Failed Military Strategies
This unending, costly war came in response to blowback from American policies in the region. According to the conventional history, we began aiding the mujahideen, a loose-knit assortment of Afghan Islamist guerrilla militants, in 1980, in response to the December 1979 Soviet invasion. (While Osama bin Laden arrived in Afghanistan in 1979 and was affiliated with a predominantly non-native mujahideen group at that time, the CIA maintains it only funded and armed indigenous Afghan rebels.)
The conventional history is wrong, at least according to a 1998 interview with Zbigniew Brzezinski, former National Security Advisor to President Jimmy Carter. Brzezinski told a French weekly that we decided to aid the mujahideen six months before the Soviet Union invaded Afghanistan, in July 1979, knowing this could help push the Soviets into a Vietnam-style conflict. When pressed about whether he felt any regret having provided aid and arms to Islamic fundamentalists, Brzezinski, three years before the 9/11 attacks, responded brusquely:
“What is more important in world history? … Some agitated Moslems or the liberation of Central Europe and the end of the Cold War?”
This strategy helped lead to the formation of the Taliban government, and ironically, now we are the ones ensnared in a perpetual, bloody and expensive Afghanistan conflict—all because of some “agitated Moslems.” There are 9,800 reported U.S. troops in Afghanistan (potentially more unreported, as there have been in Iraq), and with Wednesday’s announcement, we know that number is unlikely to go down much through the end of Obama’s presidency. While the President has formally declared that America is not engaged in a combat role, clashes between American forces and the Taliban continue.
Obama has also embraced drone warfare in Afghanistan, with the hope of more precise combat. According to the Bureau of Investigative Journalism, Afghanistan holds the ignominious distinction of being the “most drone-bombed country in the world.” But to what effect?
Michael Flynn, former Director of Intelligence in Afghanistan, had this to say: When a strike hits its target, “it makes us all feel good for 24 hours. And you know what? It doesn’t matter. It just makes them a martyr. They get replaced. It just created a new reason for them to fight us even harder.”
A study by a U.S. military adviser found that in one year, drone strikes in Afghanistan caused 10 times more civilian casualties than manned aircrafts. Leaked government documents show that between January 2012 and February 2013, over 200 people were killed by drone in a special operations campaign in northeastern Afghanistan—only 35 of whom were intended targets.

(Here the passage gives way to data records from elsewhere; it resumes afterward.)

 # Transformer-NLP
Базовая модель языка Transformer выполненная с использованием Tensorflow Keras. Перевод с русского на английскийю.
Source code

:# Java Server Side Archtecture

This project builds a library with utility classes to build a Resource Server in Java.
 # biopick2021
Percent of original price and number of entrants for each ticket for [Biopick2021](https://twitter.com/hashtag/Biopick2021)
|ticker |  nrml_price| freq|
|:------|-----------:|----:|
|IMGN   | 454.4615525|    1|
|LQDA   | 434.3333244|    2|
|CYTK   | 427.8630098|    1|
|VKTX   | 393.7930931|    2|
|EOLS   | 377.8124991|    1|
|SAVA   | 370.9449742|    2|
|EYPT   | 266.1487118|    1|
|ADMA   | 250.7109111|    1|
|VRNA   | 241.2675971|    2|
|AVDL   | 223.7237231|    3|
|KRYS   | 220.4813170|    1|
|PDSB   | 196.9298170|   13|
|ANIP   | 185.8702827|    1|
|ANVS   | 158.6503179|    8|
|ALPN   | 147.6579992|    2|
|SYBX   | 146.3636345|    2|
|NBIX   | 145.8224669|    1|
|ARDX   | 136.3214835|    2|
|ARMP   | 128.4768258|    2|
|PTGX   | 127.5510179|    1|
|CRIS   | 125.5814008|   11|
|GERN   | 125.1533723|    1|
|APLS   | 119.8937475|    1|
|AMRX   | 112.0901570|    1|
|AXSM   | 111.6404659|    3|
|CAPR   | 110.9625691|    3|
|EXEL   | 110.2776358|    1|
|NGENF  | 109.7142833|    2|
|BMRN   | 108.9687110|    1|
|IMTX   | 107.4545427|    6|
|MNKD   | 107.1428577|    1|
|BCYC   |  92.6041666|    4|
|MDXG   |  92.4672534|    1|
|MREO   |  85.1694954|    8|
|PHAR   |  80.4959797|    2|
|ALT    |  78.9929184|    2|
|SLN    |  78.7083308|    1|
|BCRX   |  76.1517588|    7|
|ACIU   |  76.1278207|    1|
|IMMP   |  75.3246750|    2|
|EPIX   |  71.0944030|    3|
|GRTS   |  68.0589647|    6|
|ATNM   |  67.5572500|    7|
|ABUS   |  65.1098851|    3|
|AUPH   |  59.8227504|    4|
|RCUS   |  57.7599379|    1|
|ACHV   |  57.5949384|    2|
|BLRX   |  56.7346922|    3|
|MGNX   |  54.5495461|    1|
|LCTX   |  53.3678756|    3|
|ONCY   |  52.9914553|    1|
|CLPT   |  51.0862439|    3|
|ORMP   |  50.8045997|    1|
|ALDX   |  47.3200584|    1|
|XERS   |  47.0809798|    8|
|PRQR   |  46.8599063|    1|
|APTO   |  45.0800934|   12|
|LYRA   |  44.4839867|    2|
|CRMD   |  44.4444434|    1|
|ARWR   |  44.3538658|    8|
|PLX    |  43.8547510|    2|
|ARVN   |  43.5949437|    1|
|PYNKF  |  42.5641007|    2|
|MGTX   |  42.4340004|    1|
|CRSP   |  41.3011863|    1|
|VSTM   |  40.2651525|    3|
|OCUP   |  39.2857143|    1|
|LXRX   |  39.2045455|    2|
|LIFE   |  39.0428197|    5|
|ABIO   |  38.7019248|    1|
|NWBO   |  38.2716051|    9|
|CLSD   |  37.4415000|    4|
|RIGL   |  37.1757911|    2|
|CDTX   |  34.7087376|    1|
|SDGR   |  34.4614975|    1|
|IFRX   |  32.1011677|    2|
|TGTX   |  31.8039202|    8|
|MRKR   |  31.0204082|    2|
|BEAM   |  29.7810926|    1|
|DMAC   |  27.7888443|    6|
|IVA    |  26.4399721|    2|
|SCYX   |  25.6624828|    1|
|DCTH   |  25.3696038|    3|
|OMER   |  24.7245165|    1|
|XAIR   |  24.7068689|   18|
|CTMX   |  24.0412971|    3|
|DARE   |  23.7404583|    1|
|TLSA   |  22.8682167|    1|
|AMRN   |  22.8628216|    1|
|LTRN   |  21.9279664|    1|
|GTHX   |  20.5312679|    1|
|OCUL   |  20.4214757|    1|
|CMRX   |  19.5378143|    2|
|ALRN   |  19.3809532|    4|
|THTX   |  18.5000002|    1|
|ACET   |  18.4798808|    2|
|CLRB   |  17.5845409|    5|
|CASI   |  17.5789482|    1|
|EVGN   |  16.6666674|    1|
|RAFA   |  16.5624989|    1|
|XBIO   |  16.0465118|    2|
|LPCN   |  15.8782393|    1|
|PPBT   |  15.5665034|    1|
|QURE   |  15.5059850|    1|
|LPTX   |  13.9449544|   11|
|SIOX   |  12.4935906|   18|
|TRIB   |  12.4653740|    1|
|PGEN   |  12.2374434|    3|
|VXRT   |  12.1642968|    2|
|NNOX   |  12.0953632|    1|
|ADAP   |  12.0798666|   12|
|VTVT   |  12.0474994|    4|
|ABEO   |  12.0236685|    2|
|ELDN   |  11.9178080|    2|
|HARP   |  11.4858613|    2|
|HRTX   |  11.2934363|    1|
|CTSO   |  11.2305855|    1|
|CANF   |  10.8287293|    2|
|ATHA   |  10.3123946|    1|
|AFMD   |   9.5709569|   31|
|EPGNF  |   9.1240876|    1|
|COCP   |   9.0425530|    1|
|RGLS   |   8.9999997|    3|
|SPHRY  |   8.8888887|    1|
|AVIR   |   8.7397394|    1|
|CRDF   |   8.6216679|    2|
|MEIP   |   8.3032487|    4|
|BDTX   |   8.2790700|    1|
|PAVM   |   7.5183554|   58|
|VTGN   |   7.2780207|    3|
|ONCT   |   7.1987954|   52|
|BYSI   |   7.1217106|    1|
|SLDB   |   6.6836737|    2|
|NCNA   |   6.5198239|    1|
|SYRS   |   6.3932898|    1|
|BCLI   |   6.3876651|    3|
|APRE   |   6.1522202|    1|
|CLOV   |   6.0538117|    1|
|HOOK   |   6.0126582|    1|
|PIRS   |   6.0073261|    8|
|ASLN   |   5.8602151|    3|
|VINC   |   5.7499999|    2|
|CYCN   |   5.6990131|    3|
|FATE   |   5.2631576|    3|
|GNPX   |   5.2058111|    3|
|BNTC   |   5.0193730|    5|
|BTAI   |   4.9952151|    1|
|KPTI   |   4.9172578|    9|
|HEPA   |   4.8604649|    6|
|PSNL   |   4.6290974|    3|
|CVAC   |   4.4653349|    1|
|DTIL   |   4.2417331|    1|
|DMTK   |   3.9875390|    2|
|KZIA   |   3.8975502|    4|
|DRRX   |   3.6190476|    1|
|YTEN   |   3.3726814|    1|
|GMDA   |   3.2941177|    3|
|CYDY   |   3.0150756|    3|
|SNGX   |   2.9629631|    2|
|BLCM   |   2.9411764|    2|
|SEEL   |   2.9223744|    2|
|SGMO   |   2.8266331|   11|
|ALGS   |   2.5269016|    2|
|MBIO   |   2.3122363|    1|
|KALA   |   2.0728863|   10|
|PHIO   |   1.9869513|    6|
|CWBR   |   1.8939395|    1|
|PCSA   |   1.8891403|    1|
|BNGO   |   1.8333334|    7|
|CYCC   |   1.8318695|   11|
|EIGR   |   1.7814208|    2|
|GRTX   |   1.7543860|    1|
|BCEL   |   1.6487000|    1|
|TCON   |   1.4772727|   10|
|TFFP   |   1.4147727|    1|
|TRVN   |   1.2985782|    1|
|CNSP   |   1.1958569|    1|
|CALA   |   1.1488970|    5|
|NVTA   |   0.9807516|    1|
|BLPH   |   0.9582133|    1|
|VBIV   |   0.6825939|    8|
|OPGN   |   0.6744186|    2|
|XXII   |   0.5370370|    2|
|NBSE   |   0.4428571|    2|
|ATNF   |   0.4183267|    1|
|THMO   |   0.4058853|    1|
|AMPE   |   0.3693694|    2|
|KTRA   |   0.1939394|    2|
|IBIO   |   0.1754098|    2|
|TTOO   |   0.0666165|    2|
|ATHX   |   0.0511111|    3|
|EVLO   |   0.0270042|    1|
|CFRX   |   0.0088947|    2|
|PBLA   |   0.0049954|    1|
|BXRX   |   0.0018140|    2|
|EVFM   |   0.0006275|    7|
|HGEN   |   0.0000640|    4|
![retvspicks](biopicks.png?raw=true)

And despite all this, the Taliban control more of the country than they have since we invaded in 2001. It’s possible that U.S. withdrawal would allow the Taliban to take control in additional provinces, but there’s little evidence to suggest our constant military presence is effectively holding them off. And the violence is only getting worse: More Afghan civilians were killed or wounded in the conflict this past year than any other since the U.N. began record keeping in 2009.
Failed Humanitarian Projects
Our reconstruction efforts have fared little better than our military efforts. We have spent over $113 billion aiding the recovery of this country we helped destroy—more than was spent on the Marshall Project following World War II, even adjusting for inflation—and $17 billion of that was described by ProPublica as “questionable spending” in a December 2015 report.
Some of this was frivolous on its face: For example, we spent $150 million renting luxury housing for U.S. Defense Department staff and their visitors. But even the more substantive programs that should have been successful were tangled in bureaucracy, corruption and incompetence. The Department of Defense invested $200 million on a literacy program, but no efforts were made to “verify students’ language proficiency, evaluate the effectiveness of instructions, monitor class size and length of instruction, or track graduates after they completed training,”according to a report from John F. Sopko, the U.S. Special Inspector General for Afghanistan Reconstruction.
Sopko also reported several problems with a nearly $70 million agricultural effort—some of which was spent on programs that Afghan officials say “had been found to be ineffective in precursor programs.” Another $488 million spent on mineral extraction programs was similarly ineffective: Some of it was marred by corruption, and much of it Afghans are unable to continue on their own because they lack the capacity to regulate the program and “research, award, and manage new contracts.”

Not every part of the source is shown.